New Delhi: The key for Indian auto companies to successfully tide over the current slowdown in the automart will depend on their ability to develop low cost products like Nano with quality that can compete global majors, according to ratings agency Fitch.
The agency, which has downgraded Asian auto majors like Toyota, Honda and Hyundai... said the current downturn will continue for the next three-four years and companies in the continent would look at delaying expansion projects and shutting down plants.
“Competition will grow further. Indian companies by themeselves or in a joint venture will try to strengthen market position. This would depend on how they develop low cost products like Tata’s Nano,” Fitch Director Tatsuya Mizuno said in a teleconference.
It is also important to maintain high quality and comply with environmental regulations, he added.
“The emerging markets like Brazil and Russia were doing well.

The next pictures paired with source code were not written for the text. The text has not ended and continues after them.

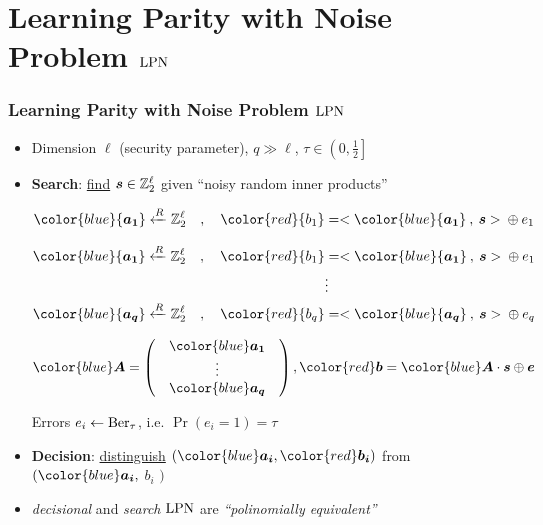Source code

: \section{Learning Parity with Noise Problem $\mathrm{LPN}$}

\begin{frame}
\frametitle{Learning Parity with Noise Problem $\mathrm{LPN}$}
\begin{itemize}
 \item Dimension $\ell$ (security parameter), $q \gg \ell$, $\tau \in \left( 0,\frac{1}{2} \right]$
 \vspace*{5pt}
 \item \textbf{Search}: \underline{find}  $ \boldsymbol{s} \in \mathbb{Z}_2^{\ell}$ given ``noisy random inner products'' \\
 \begin{overprint}
 \begin{align*}
  {\color{blue}{\vect{a_1}}} \R \zol \quad , \quad {\color{red}{b_1}} &= <{\color{blue}{\vect{a_1}}} \: , \: \vect{s}> \: \xor \: e_1 \\  
  \end{align*}

  \begin{align*}
  {\color{blue}{\vect{a_1}}} \R \zol \quad , \quad {\color{red}{b_1}} &= <{\color{blue}{\vect{a_1}}} \: , \: \vect{s}> \: \xor \: e_1 \\
   & \vdots \\
   {\color{blue}{\vect{a_q}}} \R \zol \quad, \quad  {\color{red}{b_q}} &= <{\color{blue}{\vect{a_q}}} \: , \: \vect{s}> \: \xor \: e_q \\
  \end{align*}

  \vspace*{15pt}
\[
{\color{blue} \vect{A}} = \begin{pmatrix}
            & {\color{blue}\vect{a_1}} & \\
            & \vdots  & \\ 
            & {\color{blue}\vect{a_q}} & 
           \end{pmatrix}  , {\color{red} \vect{b}} = {\color{blue} \vect{A}} \cdot \vect{s} \xor \vect{e} 
\]
 \end{overprint}
  Errors $e_i \gets \mathrm{Ber}_{\tau}$, i.e. $\Pr(e_i=1)= \tau$
\end{itemize}
\vspace{5pt}
  \begin{itemize}
    \item \textbf{Decision}: \underline{distinguish} $\left( {\color{blue}\vect{a_i}}, {\color{red}\vect{b_i}} \right)$ from {\color{blue}{uniform}} $( {\color{blue}\vect{a_i}}, $ {\color{blue} $b_i$} $)$ 
\vspace{5pt}
    \item \emph{decisional} and \emph{search} $\mathrm{LPN}$ are \emph{``polinomially equivalent''} \\ 
 \end{itemize}
\end{frame}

India and China did well in the first half of 2008 but the second half saw the sales growth going down and this will continue this year as well,” Fitch Director Jeong Min Pak said, adding the difficulty of getting credit was also impacting the sales.
“Emerging markets have a significant growth potential. Suzuki has about 50% market share (in India), Toyota and Honda are trying to expand operations. The market will continue to grow but the growth percentage will decline depending on the economy,” Mizuno said.
He said the uncertainty of the market conditions and the structural changes in the sector were adding to the woes of the companies.